- What you are asked to do
Provide the data again exactly, including every line that follows.

(Stored records)
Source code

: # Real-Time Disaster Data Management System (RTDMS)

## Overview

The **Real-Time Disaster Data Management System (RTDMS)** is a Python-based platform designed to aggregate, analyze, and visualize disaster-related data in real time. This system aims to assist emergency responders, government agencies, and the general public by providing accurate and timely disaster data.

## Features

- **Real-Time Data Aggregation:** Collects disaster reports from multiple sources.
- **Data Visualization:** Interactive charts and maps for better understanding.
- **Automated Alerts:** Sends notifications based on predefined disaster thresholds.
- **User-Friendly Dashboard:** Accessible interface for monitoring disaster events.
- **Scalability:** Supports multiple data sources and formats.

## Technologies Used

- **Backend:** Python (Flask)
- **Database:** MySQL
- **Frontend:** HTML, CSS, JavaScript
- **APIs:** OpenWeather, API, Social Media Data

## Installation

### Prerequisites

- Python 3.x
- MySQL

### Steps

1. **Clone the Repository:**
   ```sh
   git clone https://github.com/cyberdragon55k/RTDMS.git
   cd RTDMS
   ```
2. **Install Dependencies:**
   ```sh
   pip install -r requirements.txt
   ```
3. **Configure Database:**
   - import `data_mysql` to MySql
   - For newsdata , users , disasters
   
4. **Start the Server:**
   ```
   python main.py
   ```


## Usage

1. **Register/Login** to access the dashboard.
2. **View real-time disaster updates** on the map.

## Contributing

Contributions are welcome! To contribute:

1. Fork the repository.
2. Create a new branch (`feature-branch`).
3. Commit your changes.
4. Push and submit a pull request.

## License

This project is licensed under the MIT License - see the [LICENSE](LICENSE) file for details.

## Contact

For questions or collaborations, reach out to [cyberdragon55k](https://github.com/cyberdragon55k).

- Task output
Source code

: # Real-Time Disaster Data Management System (RTDMS)

## Overview

The **Real-Time Disaster Data Management System (RTDMS)** is a Python-based platform designed to aggregate, analyze, and visualize disaster-related data in real time. This system aims to assist emergency responders, government agencies, and the general public by providing accurate and timely disaster data.

## Features

- **Real-Time Data Aggregation:** Collects disaster reports from multiple sources.
- **Data Visualization:** Interactive charts and maps for better understanding.
- **Automated Alerts:** Sends notifications based on predefined disaster thresholds.
- **User-Friendly Dashboard:** Accessible interface for monitoring disaster events.
- **Scalability:** Supports multiple data sources and formats.

## Technologies Used

- **Backend:** Python (Flask)
- **Database:** MySQL
- **Frontend:** HTML, CSS, JavaScript
- **APIs:** OpenWeather, API, Social Media Data

## Installation

### Prerequisites

- Python 3.x
- MySQL

### Steps

1. **Clone the Repository:**
   ```sh
   git clone https://github.com/cyberdragon55k/RTDMS.git
   cd RTDMS
   ```
2. **Install Dependencies:**
   ```sh
   pip install -r requirements.txt
   ```
3. **Configure Database:**
   - import `data_mysql` to MySql
   - For newsdata , users , disasters
   
4. **Start the Server:**
   ```
   python main.py
   ```


## Usage

1. **Register/Login** to access the dashboard.
2. **View real-time disaster updates** on the map.

## Contributing

Contributions are welcome! To contribute:

1. Fork the repository.
2. Create a new branch (`feature-branch`).
3. Commit your changes.
4. Push and submit a pull request.

## License

This project is licensed under the MIT License - see the [LICENSE](LICENSE) file for details.

## Contact

For questions or collaborations, reach out to [cyberdragon55k](https://github.com/cyberdragon55k).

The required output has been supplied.